Employer Did Not Waive Its Right To Arbitrate Wage Claim And So Trial Court’s Order Denying Employer’s Motion To Compel Arbitration Is Reversed
Fremont Automobile Dealership, LLC, A137266 (1/2 July 23, 2014) (Richman, Kline, Brick) (unpublished) addresses the still somewhat murky relationship between the interaction of an arbitration agreement and the statutory right to a Division of Labor Enforcement hearing under Labor Code section 98 – a so-called “Berman Hearing.” “As an alternative to an ordinary civil action for unpaid wages, an employee may file a wage claim with the Labor Commissioner pursuant to Labor Code section 98, et seq. This is commonly known as the ‘Berman’ hearing procedure.” Fremont Automobile Dealership, n.2.

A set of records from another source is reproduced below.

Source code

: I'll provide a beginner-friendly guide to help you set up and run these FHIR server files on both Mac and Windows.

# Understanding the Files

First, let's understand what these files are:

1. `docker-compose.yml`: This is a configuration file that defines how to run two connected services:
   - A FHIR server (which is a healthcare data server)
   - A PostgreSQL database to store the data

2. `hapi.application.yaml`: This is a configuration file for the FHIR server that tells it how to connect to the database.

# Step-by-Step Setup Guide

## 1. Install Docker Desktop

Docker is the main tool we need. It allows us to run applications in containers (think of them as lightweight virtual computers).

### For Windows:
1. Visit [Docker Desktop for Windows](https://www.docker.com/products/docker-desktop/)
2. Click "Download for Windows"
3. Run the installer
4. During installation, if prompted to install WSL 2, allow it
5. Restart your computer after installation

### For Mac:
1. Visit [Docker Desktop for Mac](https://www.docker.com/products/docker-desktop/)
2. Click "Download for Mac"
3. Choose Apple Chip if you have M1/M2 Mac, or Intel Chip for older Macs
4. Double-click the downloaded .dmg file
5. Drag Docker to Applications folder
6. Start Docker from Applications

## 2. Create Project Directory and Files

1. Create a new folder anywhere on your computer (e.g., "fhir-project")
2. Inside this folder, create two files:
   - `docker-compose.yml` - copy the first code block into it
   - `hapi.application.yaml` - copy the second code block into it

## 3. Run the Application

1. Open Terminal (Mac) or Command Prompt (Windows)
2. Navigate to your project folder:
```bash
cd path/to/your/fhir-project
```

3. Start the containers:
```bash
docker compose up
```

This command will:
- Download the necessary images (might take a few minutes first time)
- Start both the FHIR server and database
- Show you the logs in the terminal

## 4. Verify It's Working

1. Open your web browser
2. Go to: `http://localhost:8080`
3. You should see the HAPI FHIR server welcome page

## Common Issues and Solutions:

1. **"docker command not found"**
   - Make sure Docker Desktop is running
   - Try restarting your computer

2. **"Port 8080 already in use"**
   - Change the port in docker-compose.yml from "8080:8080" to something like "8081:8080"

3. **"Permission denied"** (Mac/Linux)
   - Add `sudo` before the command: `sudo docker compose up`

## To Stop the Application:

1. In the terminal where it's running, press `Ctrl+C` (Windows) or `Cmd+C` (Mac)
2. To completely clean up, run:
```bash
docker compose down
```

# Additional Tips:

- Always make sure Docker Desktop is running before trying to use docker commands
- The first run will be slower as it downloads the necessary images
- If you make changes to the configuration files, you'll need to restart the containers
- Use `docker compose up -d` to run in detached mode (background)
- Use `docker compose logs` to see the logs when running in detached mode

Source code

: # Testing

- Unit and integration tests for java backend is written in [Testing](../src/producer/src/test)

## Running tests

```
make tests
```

The issue here was that employee’s claim was successfully resolved in favor of employee through a Berman hearing, with the employer, just before the hearing, seeking to enforce an arbitration agreement. The Court of Appeal seemed to think that the employee had not preserved the issue of “waiver” of the employer’s right to arbitration below. However, even if waiver was an issue that had been preserved for the appeal, a critical issue in determining whether the right to compel arbitration has been waived is the presence or absence of prejudice. Because Kim’s employer Fremont Toyota “was entitled to a de novo review by the trial court of Kim’s claim” pursuant to Labor Code section 98.2(a), the Court of Appeal found that the employer “did not gain any advantage for the arbitration that it would not hav e had in the trial court’s de novo review.” No prejudice, no waiver here.
The trial court’s order denying employer’s petition to compel arbitration was reversed.